Saturday 28 January 2012

Greek Prosecutor Wants Papandreou Investigated


ATHENS – Former Prime Minister George Papandreou should be investigated to see if there was any wrongdoing in how he handled the country’s economic crisis and imposed waves of pay cuts, tax hikes, slashed pensions and layoffs of public workers on the demands of international lenders providing the country with rescue loans, the prosecutor probing Greece’s chief of statistics said. Financial prosecutor Grigoris Peponis has recommended that Parliament should look into Papandreou’s Administration from 2009 until the former premier resigned on Nov. 11, 2011 after 18 months of social unrest sparked by the austerity measures.
Peponis has also recommended that Andreas Georgiou, a former International Monetary Fund top official who heads the country’s statistics bureau ELSTAT, should be prosecuted for allegedly misstating Greece’s economic condition in order to force the austerity measures. Georgiou has denied the charges and..

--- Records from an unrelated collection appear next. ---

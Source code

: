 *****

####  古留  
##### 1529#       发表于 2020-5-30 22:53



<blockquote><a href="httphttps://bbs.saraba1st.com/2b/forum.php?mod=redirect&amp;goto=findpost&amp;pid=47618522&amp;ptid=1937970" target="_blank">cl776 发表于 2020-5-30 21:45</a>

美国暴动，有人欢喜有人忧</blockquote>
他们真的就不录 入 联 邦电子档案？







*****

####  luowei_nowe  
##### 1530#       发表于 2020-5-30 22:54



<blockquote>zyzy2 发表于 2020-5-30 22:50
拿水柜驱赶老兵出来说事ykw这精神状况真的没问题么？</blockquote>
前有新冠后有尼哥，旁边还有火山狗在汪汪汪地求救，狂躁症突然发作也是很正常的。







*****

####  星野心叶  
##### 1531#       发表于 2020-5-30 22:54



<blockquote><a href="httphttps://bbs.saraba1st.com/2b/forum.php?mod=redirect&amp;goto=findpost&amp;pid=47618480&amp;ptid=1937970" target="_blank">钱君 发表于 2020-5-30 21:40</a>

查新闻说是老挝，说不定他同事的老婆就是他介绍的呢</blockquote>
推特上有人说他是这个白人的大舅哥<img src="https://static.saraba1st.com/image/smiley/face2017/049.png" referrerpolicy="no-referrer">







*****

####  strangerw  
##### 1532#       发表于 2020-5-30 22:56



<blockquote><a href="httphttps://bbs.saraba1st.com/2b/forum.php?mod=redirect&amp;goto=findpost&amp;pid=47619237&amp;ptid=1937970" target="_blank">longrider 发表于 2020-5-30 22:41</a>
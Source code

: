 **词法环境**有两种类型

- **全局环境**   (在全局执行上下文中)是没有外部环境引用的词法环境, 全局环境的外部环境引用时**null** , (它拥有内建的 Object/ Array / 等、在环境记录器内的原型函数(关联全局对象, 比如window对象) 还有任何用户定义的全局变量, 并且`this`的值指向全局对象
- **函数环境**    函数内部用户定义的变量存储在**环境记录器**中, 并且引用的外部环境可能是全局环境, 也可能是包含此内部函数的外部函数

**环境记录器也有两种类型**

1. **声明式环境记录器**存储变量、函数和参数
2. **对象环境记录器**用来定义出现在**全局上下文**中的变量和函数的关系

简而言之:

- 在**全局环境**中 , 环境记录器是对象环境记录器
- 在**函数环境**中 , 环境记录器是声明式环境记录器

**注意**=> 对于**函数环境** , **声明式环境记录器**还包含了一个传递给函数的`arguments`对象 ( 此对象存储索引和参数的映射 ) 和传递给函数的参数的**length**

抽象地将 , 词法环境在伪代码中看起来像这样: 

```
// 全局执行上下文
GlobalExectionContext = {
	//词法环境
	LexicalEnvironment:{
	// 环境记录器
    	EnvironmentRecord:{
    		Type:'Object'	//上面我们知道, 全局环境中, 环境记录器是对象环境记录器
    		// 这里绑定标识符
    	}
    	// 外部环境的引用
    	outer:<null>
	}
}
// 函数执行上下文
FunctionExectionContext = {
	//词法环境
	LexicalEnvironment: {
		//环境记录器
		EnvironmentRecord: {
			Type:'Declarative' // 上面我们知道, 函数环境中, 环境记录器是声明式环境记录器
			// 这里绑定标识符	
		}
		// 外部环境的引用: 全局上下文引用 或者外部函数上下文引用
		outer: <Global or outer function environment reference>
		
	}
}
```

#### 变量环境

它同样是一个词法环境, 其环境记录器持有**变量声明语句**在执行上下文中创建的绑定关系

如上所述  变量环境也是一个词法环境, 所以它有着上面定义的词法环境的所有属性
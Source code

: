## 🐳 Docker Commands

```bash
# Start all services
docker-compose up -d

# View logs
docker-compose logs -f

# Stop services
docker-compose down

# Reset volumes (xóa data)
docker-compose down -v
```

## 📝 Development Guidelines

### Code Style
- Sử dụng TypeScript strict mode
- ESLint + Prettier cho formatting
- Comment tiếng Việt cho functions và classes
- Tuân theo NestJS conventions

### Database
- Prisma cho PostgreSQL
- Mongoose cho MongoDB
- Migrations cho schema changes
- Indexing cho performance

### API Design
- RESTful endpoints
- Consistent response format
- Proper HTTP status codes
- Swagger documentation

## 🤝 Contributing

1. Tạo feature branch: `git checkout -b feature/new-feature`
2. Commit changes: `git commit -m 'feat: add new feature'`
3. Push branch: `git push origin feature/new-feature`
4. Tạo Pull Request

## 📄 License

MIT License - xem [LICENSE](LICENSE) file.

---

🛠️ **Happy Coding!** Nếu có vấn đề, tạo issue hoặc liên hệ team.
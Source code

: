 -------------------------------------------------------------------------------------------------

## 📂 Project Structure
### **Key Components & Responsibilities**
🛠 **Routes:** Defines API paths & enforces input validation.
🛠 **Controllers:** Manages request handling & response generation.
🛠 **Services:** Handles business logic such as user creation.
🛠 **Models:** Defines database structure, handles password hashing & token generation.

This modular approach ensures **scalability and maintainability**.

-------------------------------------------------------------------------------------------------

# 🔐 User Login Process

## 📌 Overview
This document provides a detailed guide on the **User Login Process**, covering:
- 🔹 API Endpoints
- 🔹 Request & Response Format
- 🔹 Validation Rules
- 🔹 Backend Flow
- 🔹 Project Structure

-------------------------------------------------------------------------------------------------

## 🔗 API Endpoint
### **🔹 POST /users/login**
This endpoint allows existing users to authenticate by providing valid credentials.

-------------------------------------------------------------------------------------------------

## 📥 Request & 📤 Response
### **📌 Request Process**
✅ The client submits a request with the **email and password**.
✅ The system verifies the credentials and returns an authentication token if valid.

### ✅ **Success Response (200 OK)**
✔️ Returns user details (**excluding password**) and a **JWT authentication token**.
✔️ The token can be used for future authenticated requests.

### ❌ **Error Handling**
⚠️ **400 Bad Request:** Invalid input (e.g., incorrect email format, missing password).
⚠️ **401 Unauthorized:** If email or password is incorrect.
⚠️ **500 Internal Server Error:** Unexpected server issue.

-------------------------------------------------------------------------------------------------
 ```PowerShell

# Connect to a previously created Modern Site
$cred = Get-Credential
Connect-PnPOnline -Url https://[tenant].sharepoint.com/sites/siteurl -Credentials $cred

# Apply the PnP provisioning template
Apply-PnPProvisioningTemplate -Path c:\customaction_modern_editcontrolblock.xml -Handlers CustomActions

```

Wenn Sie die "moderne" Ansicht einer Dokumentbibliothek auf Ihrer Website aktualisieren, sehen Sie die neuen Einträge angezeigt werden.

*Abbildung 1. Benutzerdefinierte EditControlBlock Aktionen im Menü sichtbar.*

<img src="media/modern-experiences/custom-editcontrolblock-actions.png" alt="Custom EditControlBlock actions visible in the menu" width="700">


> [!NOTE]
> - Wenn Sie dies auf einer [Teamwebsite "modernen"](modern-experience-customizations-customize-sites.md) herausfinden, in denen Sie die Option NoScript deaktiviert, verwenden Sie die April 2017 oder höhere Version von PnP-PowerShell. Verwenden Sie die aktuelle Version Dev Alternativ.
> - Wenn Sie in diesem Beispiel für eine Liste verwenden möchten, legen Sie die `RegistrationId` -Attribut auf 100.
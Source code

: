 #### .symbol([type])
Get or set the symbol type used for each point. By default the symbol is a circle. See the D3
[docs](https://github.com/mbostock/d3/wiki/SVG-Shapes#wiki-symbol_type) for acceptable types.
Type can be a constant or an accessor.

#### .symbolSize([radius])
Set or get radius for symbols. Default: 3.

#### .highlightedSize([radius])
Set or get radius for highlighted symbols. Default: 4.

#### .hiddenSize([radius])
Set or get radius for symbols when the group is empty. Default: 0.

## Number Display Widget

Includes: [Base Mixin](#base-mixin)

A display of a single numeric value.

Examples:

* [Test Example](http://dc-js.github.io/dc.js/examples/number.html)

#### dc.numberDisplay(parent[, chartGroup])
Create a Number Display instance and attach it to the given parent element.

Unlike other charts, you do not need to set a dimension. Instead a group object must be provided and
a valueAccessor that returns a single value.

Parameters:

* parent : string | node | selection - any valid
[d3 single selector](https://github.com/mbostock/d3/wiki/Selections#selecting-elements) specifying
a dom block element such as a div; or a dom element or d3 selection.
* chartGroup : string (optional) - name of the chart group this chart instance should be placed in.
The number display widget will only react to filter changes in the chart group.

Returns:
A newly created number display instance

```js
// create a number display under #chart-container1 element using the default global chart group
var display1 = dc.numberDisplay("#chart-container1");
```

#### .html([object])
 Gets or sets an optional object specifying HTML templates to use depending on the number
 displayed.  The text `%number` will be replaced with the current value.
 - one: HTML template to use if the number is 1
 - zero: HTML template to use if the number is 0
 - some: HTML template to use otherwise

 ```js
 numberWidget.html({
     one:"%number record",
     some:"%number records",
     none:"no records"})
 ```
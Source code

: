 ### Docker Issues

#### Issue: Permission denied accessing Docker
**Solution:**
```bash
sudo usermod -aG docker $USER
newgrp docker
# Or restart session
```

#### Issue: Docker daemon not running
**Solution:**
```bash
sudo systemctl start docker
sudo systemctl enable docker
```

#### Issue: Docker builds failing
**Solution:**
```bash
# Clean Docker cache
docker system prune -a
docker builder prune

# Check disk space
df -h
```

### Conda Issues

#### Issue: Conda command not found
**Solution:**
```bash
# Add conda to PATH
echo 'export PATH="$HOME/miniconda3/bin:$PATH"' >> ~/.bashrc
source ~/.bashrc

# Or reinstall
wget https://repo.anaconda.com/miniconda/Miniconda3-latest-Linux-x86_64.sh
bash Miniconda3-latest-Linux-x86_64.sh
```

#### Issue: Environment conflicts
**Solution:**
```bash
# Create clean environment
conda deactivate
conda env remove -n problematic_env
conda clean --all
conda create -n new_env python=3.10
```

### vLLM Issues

said he is being prosecuted “for not cooking the books,” as previous Greek governments have, including that of Papandreou’s predecessor as Prime Minister, Costas Karamanlis, whose conservative New Democracy government lied about the country’s condition, European Union officials said. Karamanlis has not faced any questions, however, nor has he made any statements on what the EU said was his mishandling of the country’s economy which helped precipitate Greece’s worst economic crisis since World War II.
Peponis has delivered the results of his initial probe into Papandreou’s reign to the Supreme Court, where prosecutor Nikos Pantelis has been appointed to examine the case file and decide whether it should be referred to Parliament in relation to possible charges against the former leader and former Finance Minister Giorgos Papaconstantinou, who initially served during the tenure of the PASOK socialists. Papaconstantinou is still serving, now as Environnment, Energy and Climate Change Minister in a coalition government headed by former European Central Bank Vice-President Lucas Papademos that also includes members of New Democracy and the far Right-Wing LAOS party.
Peponis’ investigation into the financial crisis began last September when Zoe Georganta, a former ELSTAT official, was fired and then charged with artificially inflating 2009 deficit data from around 12-13 percent to 15.4 percent of Gross Domestic Product (GDP). Georgiou said the government is trying to find a scapegoat and blame him for presenting accurate numbers that embarrassed Greece. His findings have been supported by the EU. Georganta claimed that European officials wanted Greece to show a greater deficit than Ireland in order to trigger a bailout and tough fiscal measures. She was later supported by Nikos Logothetis, ELSTAT’s former Vice-President, whom Georgiou accused of hacking into her e-mail account in another of Greece’s convoluted conspiratorial stories. Georgiou was chosen by Papandreou to overhaul ELSTAT in 2010, because critics said the agency was packed with incompetent political hires who faked statistics.
Peponis invited Georgiou to give evidence but did not end up taking a deposition from him. In his report, Peponis justified forwarding the case file to the Supreme Court before hearing from Georgiou by saying that he had collected several statements from witnesses who claimed that the deficit figure had been inflated. The suggestion that Papandreou might face investigation drew strong criticism from PASOK spokesman Panos Beglitis, who questioned the prosecutor’s handling of the case. Beglitis accused Peponis of “dangerous oversight” and of being part of a “well-organized intervention in political and economic life, which puts national interests in danger.”
Beglitis called on the Supreme Court to “do its duty.”